Из малых расспросов короткой встречи я узнал, что дед этот почти сирота, что война его лишила двора и имущества и многих близких и что хозяйственные его дела и сейчас не блестящи.
— Картошка-то хоть есть у тебя?
— Картошка что! Картошка — не хлеб.
— Ну, а с хлебом как?
— Вон где хлеб, — он кивнул на гиблую соломку ржицы, белеющей кое-где под проволокой неубранных заграждений. Но кивнул он с рассеянием человека, занятого каким-то другим, гораздо более важным соображением. И вдруг, вынув изо рта свою трубку и показав ею куда-то через плечо, он закашлялся и рассмеялся. — Румыния-то? А? А-я-я-я-яй! Ну, он — хорошо, он-то хоть силу имел, и то где он теперь? А куда этим было лезть? А-я-яй! — Он вертел головой, как бы показывая, что не в силах выразить полную степень своего насмешливого сожаления к незадачливой державе. — А-я-яй!..

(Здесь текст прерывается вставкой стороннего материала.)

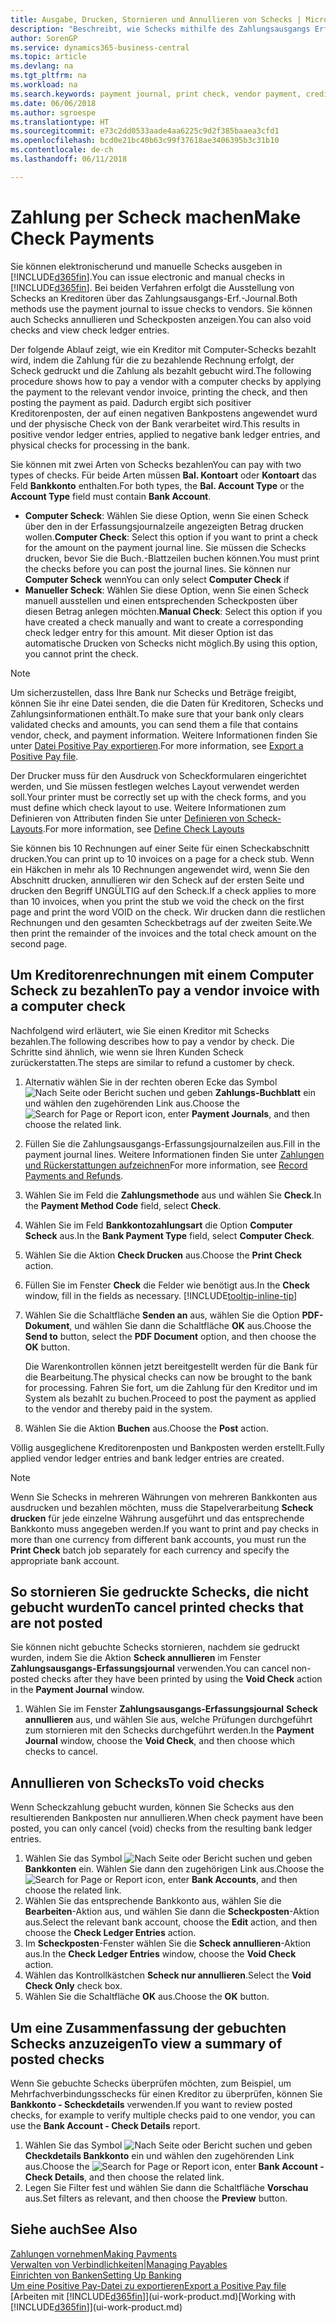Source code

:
 ```yaml
---
title: Ausgabe, Drucken, Stornieren und Annullieren von Schecks | Microsoft Docs
description: "Beschreibt, wie Schecks mithilfe des Zahlungsausgangs Erf.-Journals, ausgegeben, gedruckt oder annulliert werden oder wie Scheck-Fibuposteneinträge in Business Central angezeigt werden."
author: SorenGP
ms.service: dynamics365-business-central
ms.topic: article
ms.devlang: na
ms.tgt_pltfrm: na
ms.workload: na
ms.search.keywords: payment journal, print check, vendor payment, creditor, debt, balance due, AP
ms.date: 06/06/2018
ms.author: sgroespe
ms.translationtype: HT
ms.sourcegitcommit: e73c2dd0533aade4aa6225c9d2f385baaea3cfd1
ms.openlocfilehash: bcd0e21bc40b63c99f37618ae3406395b3c31b10
ms.contentlocale: de-ch
ms.lasthandoff: 06/11/2018

---
```

# <a name="make-check-payments"></a><span data-ttu-id="98c0a-103">Zahlung per Scheck machen</span><span class="sxs-lookup"><span data-stu-id="98c0a-103">Make Check Payments</span></span>
<span data-ttu-id="98c0a-104">Sie können elektronischerund und manuelle Schecks ausgeben in [!INCLUDE[d365fin](includes/d365fin_md.md)].</span><span class="sxs-lookup"><span data-stu-id="98c0a-104">You can issue electronic and manual checks in [!INCLUDE[d365fin](includes/d365fin_md.md)].</span></span> <span data-ttu-id="98c0a-105">Bei beiden Verfahren erfolgt die Ausstellung von Schecks an Kreditoren über das Zahlungsausgangs-Erf.-Journal.</span><span class="sxs-lookup"><span data-stu-id="98c0a-105">Both methods use the payment journal to issue checks to vendors.</span></span> <span data-ttu-id="98c0a-106">Sie können auch Schecks annullieren und Scheckposten anzeigen.</span><span class="sxs-lookup"><span data-stu-id="98c0a-106">You can also void checks and view check ledger entries.</span></span>

<span data-ttu-id="98c0a-107">Der folgende Ablauf zeigt, wie ein Kreditor mit Computer-Schecks bezahlt wird, indem die Zahlung für die zu bezahlende Rechnung erfolgt, der Scheck gedruckt und die Zahlung als bezahlt gebucht wird.</span><span class="sxs-lookup"><span data-stu-id="98c0a-107">The following procedure shows how to pay a vendor with a computer checks by applying the payment to the relevant vendor invoice, printing the check, and then posting the payment as paid.</span></span> <span data-ttu-id="98c0a-108">Dadurch ergibt sich positiver Kreditorenposten, der auf einen negativen Bankpostens angewendet wurd und der physische Check von der Bank verarbeitet wird.</span><span class="sxs-lookup"><span data-stu-id="98c0a-108">This results in positive vendor ledger entries, applied to negative bank ledger entries, and physical checks for processing in the bank.</span></span>

<span data-ttu-id="98c0a-109">Sie können mit zwei Arten von Schecks bezahlen</span><span class="sxs-lookup"><span data-stu-id="98c0a-109">You can pay with two types of checks.</span></span> <span data-ttu-id="98c0a-110">Für beide Arten müssen **Bal. Kontoart** oder **Kontoart** das Feld **Bankkonto** enthalten.</span><span class="sxs-lookup"><span data-stu-id="98c0a-110">For both types, the **Bal. Account Type** or the **Account Type** field must contain **Bank Account**.</span></span>

- <span data-ttu-id="98c0a-111">**Computer Scheck**: Wählen Sie diese Option, wenn Sie einen Scheck über den in der Erfassungsjournalzeile angezeigten Betrag drucken wollen.</span><span class="sxs-lookup"><span data-stu-id="98c0a-111">**Computer Check**: Select this option if you want to print a check for the amount on the payment journal line.</span></span> <span data-ttu-id="98c0a-112">Sie müssen die Schecks drucken, bevor Sie die Buch.-Blattzeilen buchen können.</span><span class="sxs-lookup"><span data-stu-id="98c0a-112">You must print the checks before you can post the journal lines.</span></span> <span data-ttu-id="98c0a-113">Sie können nur **Computer Scheck** wenn</span><span class="sxs-lookup"><span data-stu-id="98c0a-113">You can only select **Computer Check** if</span></span>
- <span data-ttu-id="98c0a-114">**Manueller Scheck**: Wählen Sie diese Option, wenn Sie einen Scheck manuell ausstellen und einen entsprechenden Scheckposten über diesen Betrag anlegen möchten.</span><span class="sxs-lookup"><span data-stu-id="98c0a-114">**Manual Check**: Select this option if you have created a check manually and want to create a corresponding check ledger entry for this amount.</span></span> <span data-ttu-id="98c0a-115">Mit dieser Option ist das automatische Drucken von Schecks nicht möglich.</span><span class="sxs-lookup"><span data-stu-id="98c0a-115">By using this option, you cannot print the check.</span></span>

> [!NOTE]  
> <span data-ttu-id="98c0a-116">Um sicherzustellen, dass Ihre Bank nur Schecks und Beträge freigibt, können Sie ihr eine Datei senden, die die Daten für Kreditoren, Schecks und Zahlungsinformationen enthält.</span><span class="sxs-lookup"><span data-stu-id="98c0a-116">To make sure that your bank only clears validated checks and amounts, you can send them a file that contains vendor, check, and payment information.</span></span> <span data-ttu-id="98c0a-117">Weitere Informationen finden Sie unter [Datei Positive Pay exportieren](finance-how-positive-pay.md).</span><span class="sxs-lookup"><span data-stu-id="98c0a-117">For more information, see [Export a Positive Pay file](finance-how-positive-pay.md).</span></span>

<span data-ttu-id="98c0a-118">Der Drucker muss für den Ausdruck von Scheckformularen eingerichtet werden, und Sie müssen festlegen welches Layout verwendet werden soll.</span><span class="sxs-lookup"><span data-stu-id="98c0a-118">Your printer must be correctly set up with the check forms, and you must define which check layout to use.</span></span> <span data-ttu-id="98c0a-119">Weitere Informationen zum Definieren von Attributen finden Sie unter [Definieren von Scheck-Layouts](finance-how-define-check-layouts.md).</span><span class="sxs-lookup"><span data-stu-id="98c0a-119">For more information, see [Define Check Layouts](finance-how-define-check-layouts.md)</span></span>

<span data-ttu-id="98c0a-120">Sie können bis 10 Rechnungen auf einer Seite für einen Scheckabschnitt drucken.</span><span class="sxs-lookup"><span data-stu-id="98c0a-120">You can print up to 10 invoices on a page for a check stub.</span></span> <span data-ttu-id="98c0a-121">Wenn ein Häkchen in mehr als 10 Rechnungen angewendet wird, wenn Sie den Abschnitt drucken, annullieren wir den Scheck auf der ersten Seite und drucken den Begriff UNGÜLTIG auf den Scheck.</span><span class="sxs-lookup"><span data-stu-id="98c0a-121">If a check applies to more than 10 invoices, when you print the stub we void the check on the first page and print the word VOID on the check.</span></span> <span data-ttu-id="98c0a-122">Wir drucken dann die restlichen Rechnungen und den gesamten Scheckbetrags auf der zweiten Seite.</span><span class="sxs-lookup"><span data-stu-id="98c0a-122">We then print the remainder of the invoices and the total check amount on the second page.</span></span> 

## <a name="to-pay-a-vendor-invoice-with-a-computer-check"></a><span data-ttu-id="98c0a-123">Um Kreditorenrechnungen mit einem Computer Scheck zu bezahlen</span><span class="sxs-lookup"><span data-stu-id="98c0a-123">To pay a vendor invoice with a computer check</span></span>
<span data-ttu-id="98c0a-124">Nachfolgend wird erläutert, wie Sie einen Kreditor mit Schecks bezahlen.</span><span class="sxs-lookup"><span data-stu-id="98c0a-124">The following describes how to pay a vendor by check.</span></span> <span data-ttu-id="98c0a-125">Die Schritte sind ähnlich, wie wenn sie Ihren Kunden Scheck zurückerstatten.</span><span class="sxs-lookup"><span data-stu-id="98c0a-125">The steps are similar to refund a customer by check.</span></span>

1. <span data-ttu-id="98c0a-126">Alternativ wählen Sie in der rechten oberen Ecke das Symbol ![Nach Seite oder Bericht suchen](media/ui-search/search_small.png "Nach Seite oder Bericht suchen") und geben **Zahlungs-Buchblatt** ein und wählen den zugehörenden Link aus.</span><span class="sxs-lookup"><span data-stu-id="98c0a-126">Choose the ![Search for Page or Report](media/ui-search/search_small.png "Search for Page or Report icon") icon, enter **Payment Journals**, and then choose the related link.</span></span>
2. <span data-ttu-id="98c0a-127">Füllen Sie die Zahlungsausgangs-Erfassungsjournalzeilen aus.</span><span class="sxs-lookup"><span data-stu-id="98c0a-127">Fill in the payment journal lines.</span></span> <span data-ttu-id="98c0a-128">Weitere Informationen finden Sie unter [Zahlungen und Rückerstattungen aufzeichnen](payables-how-post-payments-refunds.md)</span><span class="sxs-lookup"><span data-stu-id="98c0a-128">For more information, see [Record Payments and Refunds](payables-how-post-payments-refunds.md).</span></span>
3. <span data-ttu-id="98c0a-129">Wählen Sie im Feld die **Zahlungsmethode** aus und wählen Sie **Check**.</span><span class="sxs-lookup"><span data-stu-id="98c0a-129">In the **Payment Method Code** field, select **Check**.</span></span>
4. <span data-ttu-id="98c0a-130">Wählen Sie im Feld **Bankkontozahlungsart** die Option **Computer Scheck** aus.</span><span class="sxs-lookup"><span data-stu-id="98c0a-130">In the **Bank Payment Type** field, select **Computer Check**.</span></span>
5. <span data-ttu-id="98c0a-131">Wählen Sie die Aktion **Check Drucken** aus.</span><span class="sxs-lookup"><span data-stu-id="98c0a-131">Choose the **Print Check** action.</span></span>
6. <span data-ttu-id="98c0a-132">Füllen Sie im Fenster **Check** die Felder wie benötigt aus.</span><span class="sxs-lookup"><span data-stu-id="98c0a-132">In the **Check** window, fill in the fields as necessary.</span></span> [!INCLUDE[tooltip-inline-tip](includes/tooltip-inline-tip_md.md)]
7. <span data-ttu-id="98c0a-133">Wählen Sie die Schaltfläche **Senden an** aus, wählen Sie die Option **PDF-Dokument**, und wählen Sie dann die Schaltfläche **OK** aus.</span><span class="sxs-lookup"><span data-stu-id="98c0a-133">Choose the **Send to** button, select the **PDF Document** option, and then choose the **OK** button.</span></span>

    <span data-ttu-id="98c0a-134">Die Warenkontrollen können jetzt bereitgestellt werden für die Bank für die Bearbeitung.</span><span class="sxs-lookup"><span data-stu-id="98c0a-134">The physical checks can now be brought to the bank for processing.</span></span> <span data-ttu-id="98c0a-135">Fahren Sie fort, um die Zahlung für den Kreditor und im System als bezahlt zu buchen.</span><span class="sxs-lookup"><span data-stu-id="98c0a-135">Proceed to post the payment as applied to the vendor and thereby paid in the system.</span></span>
8. <span data-ttu-id="98c0a-136">Wählen Sie die Aktion **Buchen** aus.</span><span class="sxs-lookup"><span data-stu-id="98c0a-136">Choose the **Post** action.</span></span>

<span data-ttu-id="98c0a-137">Völlig ausgeglichene Kreditorenposten und Bankposten werden erstellt.</span><span class="sxs-lookup"><span data-stu-id="98c0a-137">Fully applied vendor ledger entries and bank ledger entries are created.</span></span>

> [!NOTE]  
> <span data-ttu-id="98c0a-138">Wenn Sie Schecks in mehreren Währungen von mehreren Bankkonten aus ausdrucken und bezahlen möchten, muss die Stapelverarbeitung **Scheck drucken** für jede einzelne Währung ausgeführt und das entsprechende Bankkonto muss angegeben werden.</span><span class="sxs-lookup"><span data-stu-id="98c0a-138">If you want to print and pay checks in more than one currency from different bank accounts, you must run the **Print Check** batch job separately for each currency and specify the appropriate bank account.</span></span>

## <a name="to-cancel-printed-checks-that-are-not-posted"></a><span data-ttu-id="98c0a-139">So stornieren Sie gedruckte Schecks, die nicht gebucht wurden</span><span class="sxs-lookup"><span data-stu-id="98c0a-139">To cancel printed checks that are not posted</span></span>
<span data-ttu-id="98c0a-140">Sie können nicht gebuchte Schecks stornieren, nachdem sie gedruckt wurden, indem Sie die Aktion **Scheck annullieren** im Fenster **Zahlungsausgangs-Erfassungsjournal** verwenden.</span><span class="sxs-lookup"><span data-stu-id="98c0a-140">You can cancel non-posted checks after they have been printed by using the **Void Check** action in the **Payment Journal** window.</span></span>

1. <span data-ttu-id="98c0a-141">Wählen Sie im Fenster **Zahlungsausgangs-Erfassungsjournal** **Scheck annullieren** aus, und wählen Sie aus, welche Prüfungen durchgeführt zum stornieren mit den Schecks durchgeführt werden.</span><span class="sxs-lookup"><span data-stu-id="98c0a-141">In the **Payment Journal** window, choose the **Void Check**, and then choose which checks to cancel.</span></span>

## <a name="to-void-checks"></a><span data-ttu-id="98c0a-142">Annullieren von Schecks</span><span class="sxs-lookup"><span data-stu-id="98c0a-142">To void checks</span></span>
<span data-ttu-id="98c0a-143">Wenn Scheckzahlung gebucht wurden, können Sie Schecks aus den resultierenden Bankposten nur annullieren.</span><span class="sxs-lookup"><span data-stu-id="98c0a-143">When check payment have been posted, you can only cancel (void) checks from the resulting bank ledger entries.</span></span>

1. <span data-ttu-id="98c0a-144">Wählen Sie das Symbol ![Nach Seite oder Bericht suchen](media/ui-search/search_small.png "Nach Seite oder Bericht suchen") und geben **Bankkonten** ein. Wählen Sie dann den zugehörigen Link aus.</span><span class="sxs-lookup"><span data-stu-id="98c0a-144">Choose the ![Search for Page or Report](media/ui-search/search_small.png "Search for Page or Report icon") icon, enter **Bank Accounts**, and then choose the related link.</span></span>
2. <span data-ttu-id="98c0a-145">Wählen Sie das entsprechende Bankkonto aus, wählen Sie die **Bearbeiten**-Aktion aus, und wählen Sie dann die **Scheckposten**-Aktion aus.</span><span class="sxs-lookup"><span data-stu-id="98c0a-145">Select the relevant bank account, choose the **Edit** action, and then choose the **Check Ledger Entries** action.</span></span>
3. <span data-ttu-id="98c0a-146">Im **Scheckposten**-Fenster wählen Sie die **Scheck annullieren**-Aktion aus.</span><span class="sxs-lookup"><span data-stu-id="98c0a-146">In the **Check Ledger Entries** window, choose the **Void Check** action.</span></span>
4. <span data-ttu-id="98c0a-147">Wählen das Kontrollkästchen **Scheck nur annullieren**.</span><span class="sxs-lookup"><span data-stu-id="98c0a-147">Select the **Void Check Only** check box.</span></span>
5. <span data-ttu-id="98c0a-148">Wählen Sie die Schaltfläche **OK** aus.</span><span class="sxs-lookup"><span data-stu-id="98c0a-148">Choose the **OK** button.</span></span>

## <a name="to-view-a-summary-of-posted-checks"></a><span data-ttu-id="98c0a-149">Um eine Zusammenfassung der gebuchten Schecks anzuzeigen</span><span class="sxs-lookup"><span data-stu-id="98c0a-149">To view a summary of posted checks</span></span>
<span data-ttu-id="98c0a-150">Wenn Sie gebuchte Schecks überprüfen möchten, zum Beispiel, um Mehrfachverbindungsschecks für einen Kreditor zu überprüfen, können Sie **Bankkonto - Scheckdetails** verwenden.</span><span class="sxs-lookup"><span data-stu-id="98c0a-150">If you want to review posted checks, for example to verify multiple checks paid to one vendor, you can use the **Bank Account - Check Details** report.</span></span>
1. <span data-ttu-id="98c0a-151">Wählen Sie das Symbol ![Nach Seite oder Bericht suchen](media/ui-search/search_small.png "Nach Seite oder Bericht suchen") und geben **Checkdetails Bankkonto** ein und wählen den zugehörenden Link aus.</span><span class="sxs-lookup"><span data-stu-id="98c0a-151">Choose the ![Search for Page or Report](media/ui-search/search_small.png "Search for Page or Report icon") icon, enter **Bank Account - Check Details**, and then choose the related link.</span></span>
2. <span data-ttu-id="98c0a-152">Legen Sie Filter fest und wählen Sie dann die Schaltfläche **Vorschau** aus.</span><span class="sxs-lookup"><span data-stu-id="98c0a-152">Set filters as relevant, and then choose the **Preview** button.</span></span>

## <a name="see-also"></a><span data-ttu-id="98c0a-153">Siehe auch</span><span class="sxs-lookup"><span data-stu-id="98c0a-153">See Also</span></span>
[<span data-ttu-id="98c0a-154">Zahlungen vornehmen</span><span class="sxs-lookup"><span data-stu-id="98c0a-154">Making Payments</span></span>](payables-make-payments.md)  
[<span data-ttu-id="98c0a-155">Verwalten von Verbindlichkeiten|</span><span class="sxs-lookup"><span data-stu-id="98c0a-155">Managing Payables</span></span>](payables-manage-payables.md)  
[<span data-ttu-id="98c0a-156">Einrichten von Banken</span><span class="sxs-lookup"><span data-stu-id="98c0a-156">Setting Up Banking</span></span>](bank-setup-banking.md)  
[<span data-ttu-id="98c0a-157">Um eine Positive Pay-Datei zu exportieren</span><span class="sxs-lookup"><span data-stu-id="98c0a-157">Export a Positive Pay file</span></span>](finance-how-positive-pay.md)  
<span data-ttu-id="98c0a-158">[Arbeiten mit [!INCLUDE[d365fin](includes/d365fin_md.md)]](ui-work-product.md)</span><span class="sxs-lookup"><span data-stu-id="98c0a-158">[Working with [!INCLUDE[d365fin](includes/d365fin_md.md)]](ui-work-product.md)</span></span>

Мне хотелось знать поточнее местность, где произошла история с диким немцем, но старик только показал опять своей трубочкой через плечо.
— Да вот… было…
Я наугад подсказал один из районов, где проезжал летом, когда в лесах еще бродили остатки немецких разбитых и окруженных войск.
— Вот-вот, там, говорят, он и стрелял из пушки, — с готовностью согласился дед, хотя я был уверен, что, назови я другой какой-нибудь район, он не стал бы спорить.
— Все-таки странно, — заметил я, — как этот дикий немец сохранился в лесах один, как он набрел на эту пушку? Допустим, что это брошенное немцами орудие. Но все-таки вряд ли все это было в точности так.
— Понятное дело, люди что хочешь придумают, — согласился мой собеседник, и я увидел, что для него суть дела не в том, насколько достоверен сам этот факт. Он не думал настаивать на его достоверности. Это было для него не более чем притчей, пришедшейся к разговору.
— Но вот что скажем теперь, — опять вернул меня дед к общим вопросам. — Ведь он-то, немец, потерял уже всякое понятие. Ему уже все равно. И никак, никак с ним нельзя иначе поступить, как только вот… — Он сделал рукой неторопливое захватывающее движение и как будто зажал что-то в большом узловатом кулаке. — Только!
В словах этого деревенского политика, во всей его свободной и полной достоинства осанке виделось что-то до того правдивое, народное, русское, горделивое в горести, сдержанное в торжестве и в целом такое победительное.
Уже мы развернулись, чтобы снова выехать на шоссе, когда старик крикнул нам вслед с такой будничной хозяйской озабоченностью, но опять же без лишней встревоженности:
— А что все-таки Турция сама себе думает?
Я не успел ответить, только помахал ему рукой, отъезжая, да вряд ли он и нуждался в моей оценке поведения Турции. Это было так просто: да, мол, кстати, чуть было не забыл про Турцию…
— Мировой дед, — сказал вдруг водитель, сержант Лукиных, когда мы уже далеко-далеко отъехали по шоссе от бывшей линии фронта.